#### Activity
Using the entries that follow, collect the lines where the word "http" appears.

Saved data entries
____________________
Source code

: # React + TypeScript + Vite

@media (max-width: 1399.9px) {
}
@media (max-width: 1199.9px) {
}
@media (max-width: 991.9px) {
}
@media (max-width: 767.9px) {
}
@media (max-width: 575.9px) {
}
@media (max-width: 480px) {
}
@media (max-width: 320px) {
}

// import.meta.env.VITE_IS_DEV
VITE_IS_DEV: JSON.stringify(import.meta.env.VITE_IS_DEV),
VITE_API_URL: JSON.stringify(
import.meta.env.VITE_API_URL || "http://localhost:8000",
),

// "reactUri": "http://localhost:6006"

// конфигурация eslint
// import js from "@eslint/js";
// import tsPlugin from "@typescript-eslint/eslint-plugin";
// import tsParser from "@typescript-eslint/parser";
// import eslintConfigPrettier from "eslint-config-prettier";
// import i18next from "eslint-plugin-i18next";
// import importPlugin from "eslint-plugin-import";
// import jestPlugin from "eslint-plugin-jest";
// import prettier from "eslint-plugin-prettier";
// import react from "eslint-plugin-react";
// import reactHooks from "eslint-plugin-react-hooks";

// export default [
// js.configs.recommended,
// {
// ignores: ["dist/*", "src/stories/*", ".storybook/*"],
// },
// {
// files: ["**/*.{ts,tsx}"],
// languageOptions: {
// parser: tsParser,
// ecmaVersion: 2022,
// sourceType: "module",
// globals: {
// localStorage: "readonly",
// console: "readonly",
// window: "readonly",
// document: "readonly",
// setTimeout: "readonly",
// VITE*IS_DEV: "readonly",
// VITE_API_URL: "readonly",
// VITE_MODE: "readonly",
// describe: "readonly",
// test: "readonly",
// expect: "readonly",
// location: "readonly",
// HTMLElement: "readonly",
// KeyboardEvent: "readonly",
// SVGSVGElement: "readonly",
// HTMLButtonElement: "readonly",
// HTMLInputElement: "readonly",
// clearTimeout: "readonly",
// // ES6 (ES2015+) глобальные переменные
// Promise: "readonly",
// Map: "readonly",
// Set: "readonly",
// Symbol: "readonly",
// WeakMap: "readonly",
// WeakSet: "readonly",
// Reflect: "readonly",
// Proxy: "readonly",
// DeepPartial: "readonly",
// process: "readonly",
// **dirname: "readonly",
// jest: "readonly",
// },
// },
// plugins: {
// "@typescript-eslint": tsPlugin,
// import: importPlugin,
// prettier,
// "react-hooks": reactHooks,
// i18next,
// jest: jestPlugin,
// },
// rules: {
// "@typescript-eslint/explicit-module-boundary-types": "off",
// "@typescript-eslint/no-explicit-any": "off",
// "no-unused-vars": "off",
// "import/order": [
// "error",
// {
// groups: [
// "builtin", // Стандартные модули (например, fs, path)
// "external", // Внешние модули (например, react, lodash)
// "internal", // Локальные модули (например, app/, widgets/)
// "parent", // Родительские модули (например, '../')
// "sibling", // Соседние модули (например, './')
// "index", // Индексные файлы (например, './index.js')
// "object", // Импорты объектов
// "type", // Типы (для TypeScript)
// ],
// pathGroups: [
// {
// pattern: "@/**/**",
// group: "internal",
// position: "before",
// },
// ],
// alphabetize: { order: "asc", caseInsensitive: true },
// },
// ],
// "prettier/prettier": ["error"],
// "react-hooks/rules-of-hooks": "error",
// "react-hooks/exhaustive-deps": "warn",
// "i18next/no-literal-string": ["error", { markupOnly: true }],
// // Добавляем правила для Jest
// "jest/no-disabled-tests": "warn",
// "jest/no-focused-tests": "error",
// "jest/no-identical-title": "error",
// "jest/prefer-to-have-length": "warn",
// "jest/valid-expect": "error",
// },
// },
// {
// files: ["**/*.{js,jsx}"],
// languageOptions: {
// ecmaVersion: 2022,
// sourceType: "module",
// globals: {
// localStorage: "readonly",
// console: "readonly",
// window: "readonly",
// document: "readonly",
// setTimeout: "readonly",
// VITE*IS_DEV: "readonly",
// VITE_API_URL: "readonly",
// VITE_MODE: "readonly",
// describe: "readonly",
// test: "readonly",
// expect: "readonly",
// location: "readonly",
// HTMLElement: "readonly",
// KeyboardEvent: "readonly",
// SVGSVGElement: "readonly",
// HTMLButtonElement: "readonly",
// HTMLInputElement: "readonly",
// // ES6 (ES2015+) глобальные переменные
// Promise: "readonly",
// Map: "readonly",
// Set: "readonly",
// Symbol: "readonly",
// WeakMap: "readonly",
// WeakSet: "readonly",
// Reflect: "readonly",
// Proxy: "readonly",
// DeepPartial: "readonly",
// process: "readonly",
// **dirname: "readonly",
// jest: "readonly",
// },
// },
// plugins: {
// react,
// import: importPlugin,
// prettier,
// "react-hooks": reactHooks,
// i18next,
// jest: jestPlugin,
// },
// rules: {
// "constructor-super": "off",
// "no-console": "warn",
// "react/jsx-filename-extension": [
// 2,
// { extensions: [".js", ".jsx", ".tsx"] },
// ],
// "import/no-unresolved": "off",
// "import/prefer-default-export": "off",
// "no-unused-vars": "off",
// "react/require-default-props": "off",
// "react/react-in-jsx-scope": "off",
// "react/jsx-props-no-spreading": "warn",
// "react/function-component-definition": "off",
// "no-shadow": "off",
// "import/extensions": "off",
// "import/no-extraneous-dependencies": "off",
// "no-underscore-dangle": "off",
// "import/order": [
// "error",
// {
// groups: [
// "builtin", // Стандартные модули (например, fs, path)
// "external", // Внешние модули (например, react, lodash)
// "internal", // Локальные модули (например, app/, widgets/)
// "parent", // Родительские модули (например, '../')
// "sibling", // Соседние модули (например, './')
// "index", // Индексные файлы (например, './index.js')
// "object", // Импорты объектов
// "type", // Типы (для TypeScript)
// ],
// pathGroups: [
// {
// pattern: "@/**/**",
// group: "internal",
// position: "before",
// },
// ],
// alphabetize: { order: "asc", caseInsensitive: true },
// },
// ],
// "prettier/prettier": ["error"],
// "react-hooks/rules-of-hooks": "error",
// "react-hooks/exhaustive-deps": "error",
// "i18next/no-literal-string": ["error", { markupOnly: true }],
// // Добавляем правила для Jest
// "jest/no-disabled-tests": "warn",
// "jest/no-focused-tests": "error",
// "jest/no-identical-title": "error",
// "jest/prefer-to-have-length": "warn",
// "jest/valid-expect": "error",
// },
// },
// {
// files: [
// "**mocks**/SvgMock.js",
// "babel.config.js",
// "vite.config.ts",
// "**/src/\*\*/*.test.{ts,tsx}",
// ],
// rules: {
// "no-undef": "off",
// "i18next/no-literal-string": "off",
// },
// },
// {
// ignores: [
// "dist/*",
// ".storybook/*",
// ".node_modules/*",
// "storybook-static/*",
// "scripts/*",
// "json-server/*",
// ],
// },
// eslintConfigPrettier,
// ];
____________________
#### Solution for this problem
import.meta.env.VITE_API_URL || "http://localhost:8000",
// "reactUri": "http://localhost:6006"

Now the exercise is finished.